Islands in standout colors

White kitchens seem like they’ll never go out of style, but if you want to make your kitchen pop, why not paint the island a different color? Paint is an easy and inexpensive way to change up a room’s look time and again. Consider choosing one of the paint companies’ colors of the year for an on-trend look for the heart of your kitchen. Better Homes & Gardens Style Director Max Wilker is also predicting that rectangular islands may be supplanted by t-shaped islands that allow for more gathering space when entertaining and easier conversations.

Prep pantries 

One on-trend way to hide those appliances, according to Realty Times, is with a prep pantry, a closed-off utility space adjacent to the kitchen. A prep pantry lets you keep your countertop appliances and food prep out of sight. In other words, they keep clutter and messes out of the way so the kitchen remains an attractive space for entertaining. They also offer a respite for hosts who may need a breather while entertaining—or who don’t have the bandwidth to measure ingredients and socialize simultaneously.

Hidden kitchen appliances

design trends 2020

Your home will never have that clean, magazine-worthy look when you’ve got appliances cluttering up the kitchen counter. They’re designed for function over form, they have annoying cords, and they get dirty so easily—especially stainless steel, which shows every smudge and fingerprint (and may be on its way out). 

You can hide major appliances with panels that match your cabinetry, and you can hide smaller appliances such as blenders and toasters with a modern take on the appliance garage.
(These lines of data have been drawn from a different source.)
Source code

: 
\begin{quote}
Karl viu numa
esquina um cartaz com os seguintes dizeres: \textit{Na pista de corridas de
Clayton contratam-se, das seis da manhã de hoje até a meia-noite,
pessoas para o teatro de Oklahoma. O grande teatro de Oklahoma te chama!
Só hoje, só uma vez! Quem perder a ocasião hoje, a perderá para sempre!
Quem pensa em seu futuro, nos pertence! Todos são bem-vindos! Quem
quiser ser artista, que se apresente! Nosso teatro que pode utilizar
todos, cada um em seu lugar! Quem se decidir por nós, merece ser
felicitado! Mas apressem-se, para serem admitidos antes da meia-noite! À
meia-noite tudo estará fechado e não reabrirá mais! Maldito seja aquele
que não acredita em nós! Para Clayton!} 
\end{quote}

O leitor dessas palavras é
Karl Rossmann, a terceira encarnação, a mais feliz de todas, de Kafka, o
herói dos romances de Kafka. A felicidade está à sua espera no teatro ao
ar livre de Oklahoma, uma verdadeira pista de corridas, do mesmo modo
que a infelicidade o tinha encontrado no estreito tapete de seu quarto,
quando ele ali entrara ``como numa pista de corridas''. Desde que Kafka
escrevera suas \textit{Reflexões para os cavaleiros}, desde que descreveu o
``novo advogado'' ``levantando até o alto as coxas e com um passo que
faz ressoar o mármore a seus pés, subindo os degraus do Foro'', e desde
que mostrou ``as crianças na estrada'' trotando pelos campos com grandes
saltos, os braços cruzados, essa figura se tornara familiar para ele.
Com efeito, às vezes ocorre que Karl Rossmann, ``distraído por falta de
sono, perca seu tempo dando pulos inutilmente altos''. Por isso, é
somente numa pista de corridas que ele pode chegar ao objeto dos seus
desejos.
That said, don’t go crazy creating custom cabinets for uses that might become nonfunctional or unstylish in a few years, and don’t design a cabinet to perfectly fit a single appliance that will someday need replacing (like an espresso machine). Need a cautionary tale? Just think about those gigantic entertainment centers that use to store our deep, square CRT TVs. Now that flat-panel TVs are standard, thrift shops everywhere are littered with the behemoths.

Conclusion 

Whether you’ve got the kitchen renovation bucks or just $50 for paint and supplies, the aforementioned trends offer plenty of options for updating your home’s look. Many even work for renters. And if you’re selling, they can help your home stand out. What will you try? Are you more of an octopus wallpaper person, a clutter-free countertop person, or both? Whatever you love, there are more ways than ever to personalize your space in an on-trend way.